_Assignment_
Please list all lines of the material below in which the string "tail" occurs.

_Supplied entries_
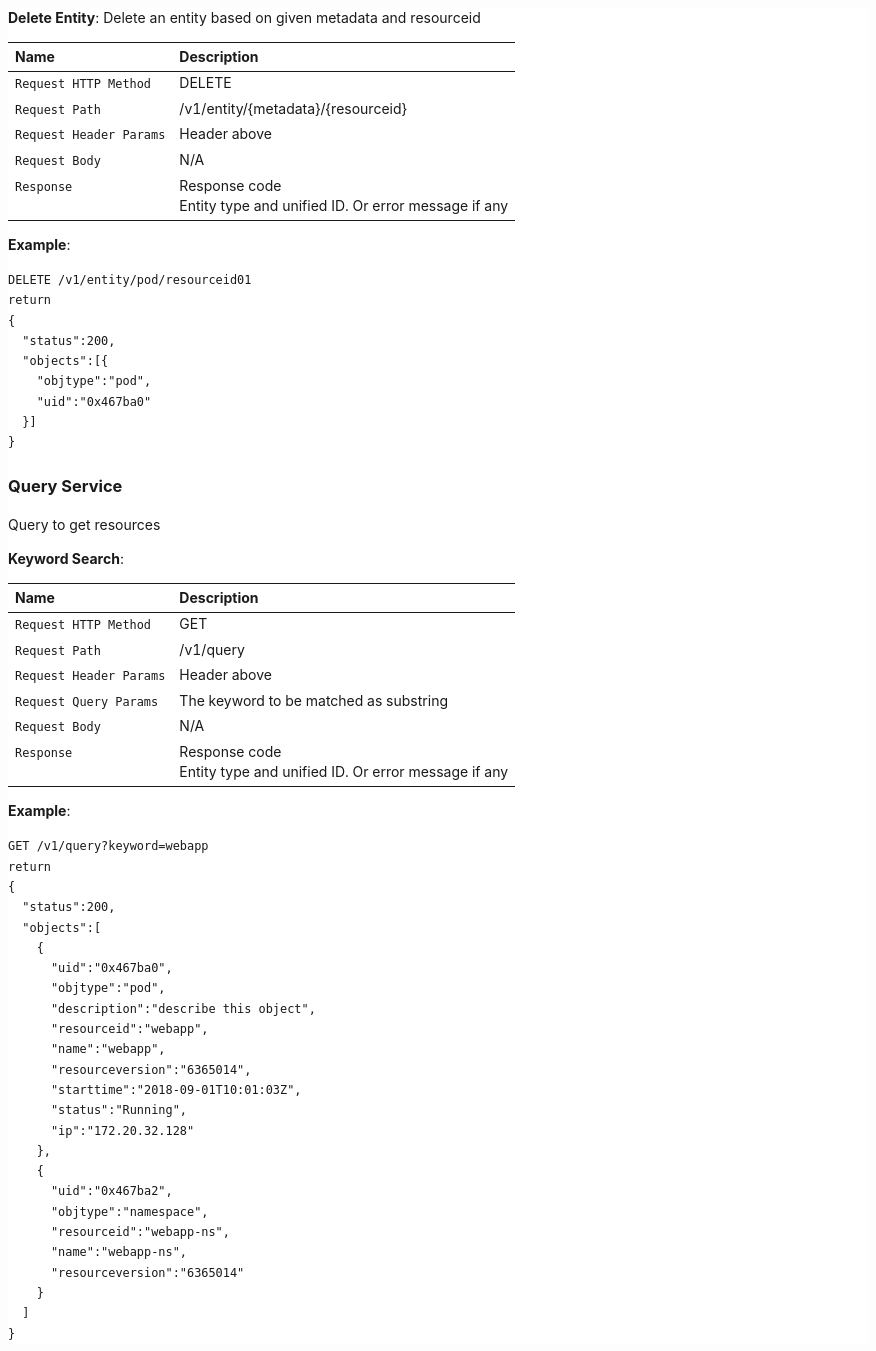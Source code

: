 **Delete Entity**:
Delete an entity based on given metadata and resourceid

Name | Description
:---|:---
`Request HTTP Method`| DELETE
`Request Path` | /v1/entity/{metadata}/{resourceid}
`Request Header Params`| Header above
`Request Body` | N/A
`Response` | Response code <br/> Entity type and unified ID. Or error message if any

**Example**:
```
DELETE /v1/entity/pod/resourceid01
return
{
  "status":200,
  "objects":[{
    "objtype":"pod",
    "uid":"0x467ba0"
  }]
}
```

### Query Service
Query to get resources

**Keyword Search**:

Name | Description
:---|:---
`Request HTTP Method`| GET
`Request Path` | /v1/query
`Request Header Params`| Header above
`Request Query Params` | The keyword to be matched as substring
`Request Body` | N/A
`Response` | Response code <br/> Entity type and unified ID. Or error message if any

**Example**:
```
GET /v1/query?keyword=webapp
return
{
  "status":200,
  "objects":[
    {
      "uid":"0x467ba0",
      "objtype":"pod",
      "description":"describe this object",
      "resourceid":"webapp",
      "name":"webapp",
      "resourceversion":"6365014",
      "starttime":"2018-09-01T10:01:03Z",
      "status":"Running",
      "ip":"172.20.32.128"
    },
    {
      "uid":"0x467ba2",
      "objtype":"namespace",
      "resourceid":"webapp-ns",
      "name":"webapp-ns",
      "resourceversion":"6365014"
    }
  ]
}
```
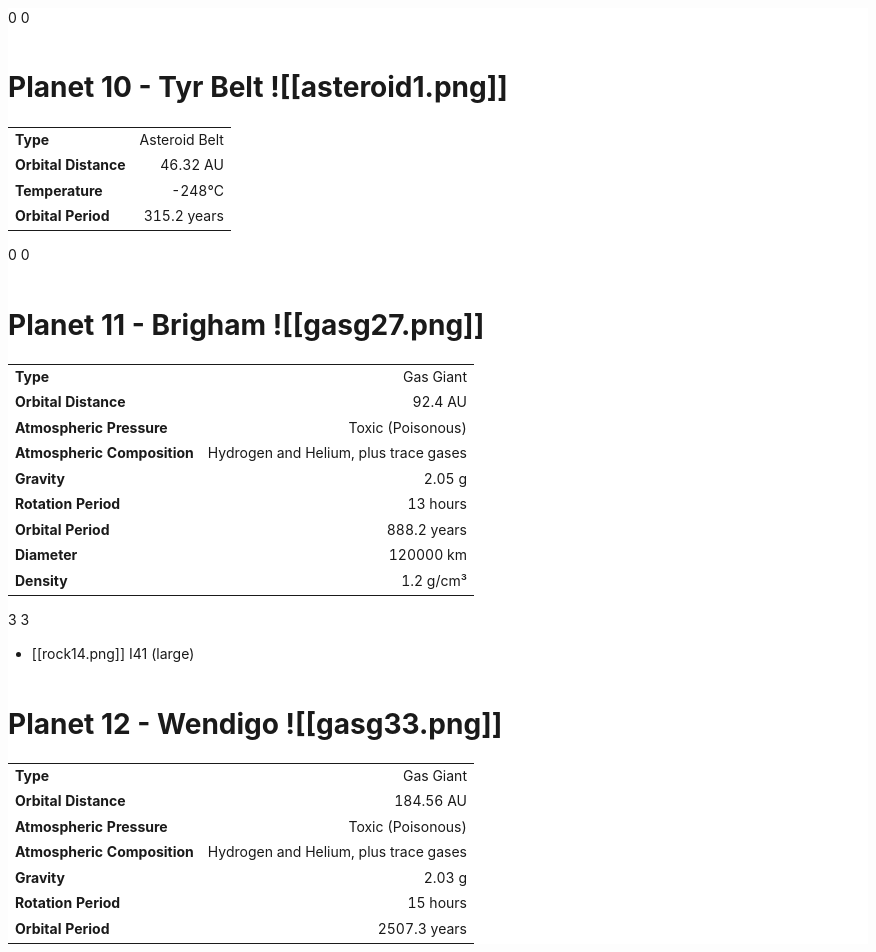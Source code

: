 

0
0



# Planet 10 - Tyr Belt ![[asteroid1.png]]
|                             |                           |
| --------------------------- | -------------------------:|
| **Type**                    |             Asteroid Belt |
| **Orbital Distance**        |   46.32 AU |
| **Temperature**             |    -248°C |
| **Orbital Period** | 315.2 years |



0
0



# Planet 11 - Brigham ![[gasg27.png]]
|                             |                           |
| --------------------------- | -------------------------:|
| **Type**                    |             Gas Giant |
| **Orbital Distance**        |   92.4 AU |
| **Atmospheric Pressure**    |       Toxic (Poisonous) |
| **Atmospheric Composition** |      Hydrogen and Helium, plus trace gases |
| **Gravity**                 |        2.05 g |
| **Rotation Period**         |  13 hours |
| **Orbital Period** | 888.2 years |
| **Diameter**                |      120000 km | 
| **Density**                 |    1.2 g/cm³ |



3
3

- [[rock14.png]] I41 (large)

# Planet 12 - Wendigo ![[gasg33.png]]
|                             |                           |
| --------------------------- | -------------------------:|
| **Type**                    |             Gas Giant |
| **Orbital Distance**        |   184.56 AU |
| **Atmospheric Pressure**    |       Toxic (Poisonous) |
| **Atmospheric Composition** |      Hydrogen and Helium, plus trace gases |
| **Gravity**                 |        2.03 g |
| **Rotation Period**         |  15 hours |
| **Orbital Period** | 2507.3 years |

...

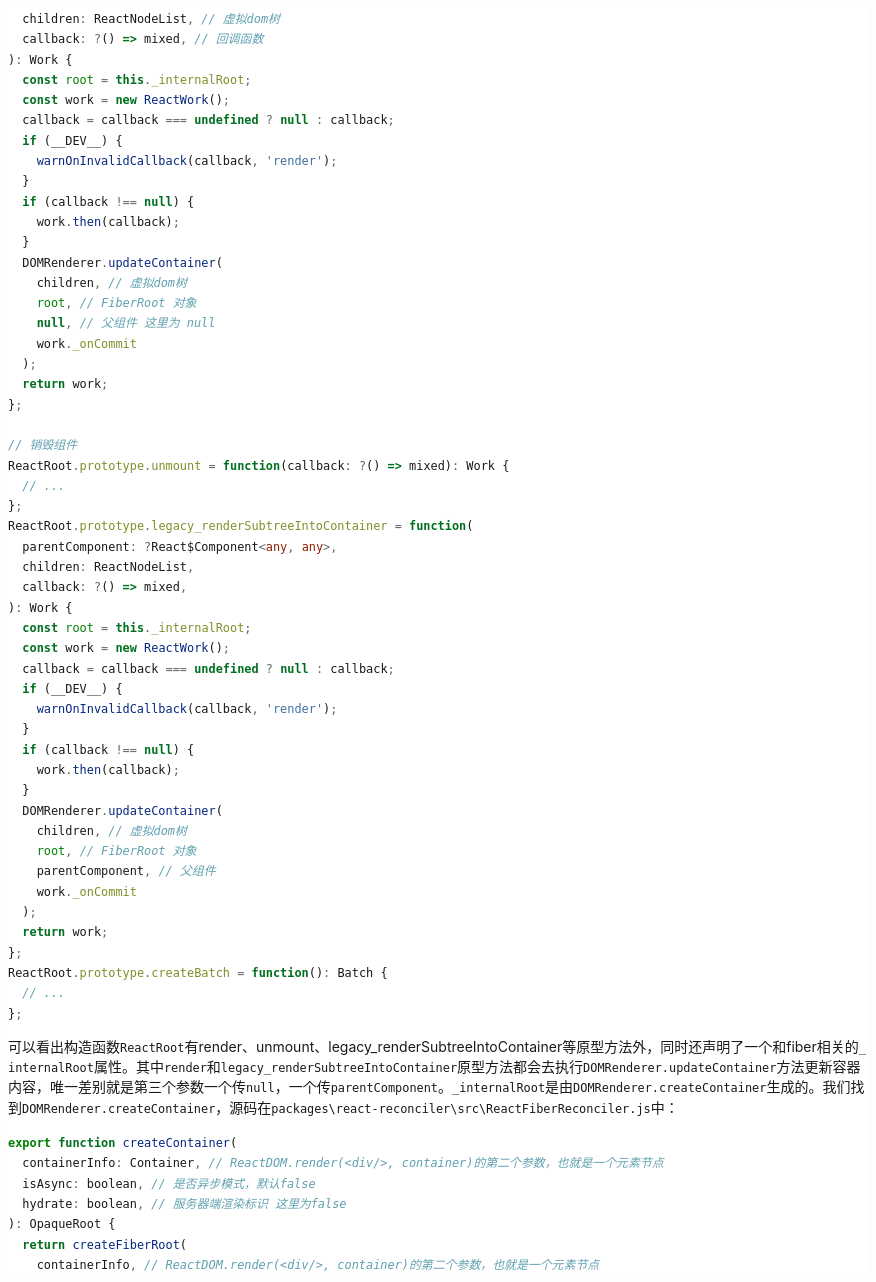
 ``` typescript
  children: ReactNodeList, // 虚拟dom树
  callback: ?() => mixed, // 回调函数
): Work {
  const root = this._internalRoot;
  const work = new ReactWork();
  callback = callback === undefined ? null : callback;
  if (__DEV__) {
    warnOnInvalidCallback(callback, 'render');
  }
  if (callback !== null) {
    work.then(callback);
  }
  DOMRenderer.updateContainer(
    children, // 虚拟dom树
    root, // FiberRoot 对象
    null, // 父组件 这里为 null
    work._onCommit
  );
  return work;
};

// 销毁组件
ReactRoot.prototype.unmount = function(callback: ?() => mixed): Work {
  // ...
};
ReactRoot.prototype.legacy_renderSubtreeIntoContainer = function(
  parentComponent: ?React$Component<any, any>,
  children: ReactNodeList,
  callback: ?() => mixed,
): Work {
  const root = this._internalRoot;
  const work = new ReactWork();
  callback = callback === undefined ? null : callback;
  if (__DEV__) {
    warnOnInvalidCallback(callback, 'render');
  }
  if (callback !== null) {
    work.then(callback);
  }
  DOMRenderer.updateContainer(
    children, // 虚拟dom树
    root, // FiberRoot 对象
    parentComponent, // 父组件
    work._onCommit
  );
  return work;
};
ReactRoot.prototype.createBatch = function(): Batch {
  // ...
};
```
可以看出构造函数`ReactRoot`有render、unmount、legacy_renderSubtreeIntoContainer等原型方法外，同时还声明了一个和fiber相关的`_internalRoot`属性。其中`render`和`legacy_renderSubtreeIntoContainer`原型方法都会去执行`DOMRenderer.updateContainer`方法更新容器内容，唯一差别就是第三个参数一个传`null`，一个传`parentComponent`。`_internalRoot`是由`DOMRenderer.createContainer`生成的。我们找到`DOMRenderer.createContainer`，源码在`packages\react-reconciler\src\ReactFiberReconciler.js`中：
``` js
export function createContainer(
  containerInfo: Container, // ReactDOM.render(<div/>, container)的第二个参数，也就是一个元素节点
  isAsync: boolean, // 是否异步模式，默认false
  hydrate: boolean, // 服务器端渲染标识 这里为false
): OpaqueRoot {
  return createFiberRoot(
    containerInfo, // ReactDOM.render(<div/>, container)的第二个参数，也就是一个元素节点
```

...

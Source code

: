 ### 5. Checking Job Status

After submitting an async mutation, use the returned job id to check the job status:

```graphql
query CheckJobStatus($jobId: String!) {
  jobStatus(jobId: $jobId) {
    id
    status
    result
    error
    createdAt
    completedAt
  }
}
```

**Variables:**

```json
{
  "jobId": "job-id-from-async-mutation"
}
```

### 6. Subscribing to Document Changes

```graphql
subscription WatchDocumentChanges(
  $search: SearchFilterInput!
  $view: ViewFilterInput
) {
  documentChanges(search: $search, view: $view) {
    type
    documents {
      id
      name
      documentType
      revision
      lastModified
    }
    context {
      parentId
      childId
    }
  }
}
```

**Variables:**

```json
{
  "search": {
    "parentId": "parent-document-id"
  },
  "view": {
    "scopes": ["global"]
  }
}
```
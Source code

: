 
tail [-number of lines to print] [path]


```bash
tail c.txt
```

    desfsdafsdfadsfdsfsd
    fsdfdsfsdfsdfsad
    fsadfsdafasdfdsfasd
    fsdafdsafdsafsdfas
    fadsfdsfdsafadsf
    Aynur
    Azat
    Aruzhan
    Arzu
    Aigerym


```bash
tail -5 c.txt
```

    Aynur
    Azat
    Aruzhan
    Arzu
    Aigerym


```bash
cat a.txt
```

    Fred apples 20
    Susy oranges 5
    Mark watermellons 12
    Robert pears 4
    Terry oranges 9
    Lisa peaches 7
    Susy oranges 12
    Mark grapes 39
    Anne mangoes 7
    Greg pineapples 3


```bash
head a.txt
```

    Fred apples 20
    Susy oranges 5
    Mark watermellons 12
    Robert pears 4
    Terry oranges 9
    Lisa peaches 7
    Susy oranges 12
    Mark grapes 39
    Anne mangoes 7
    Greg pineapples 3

_Answer_
tail [-number of lines to print] [path]
tail c.txt
tail -5 c.txt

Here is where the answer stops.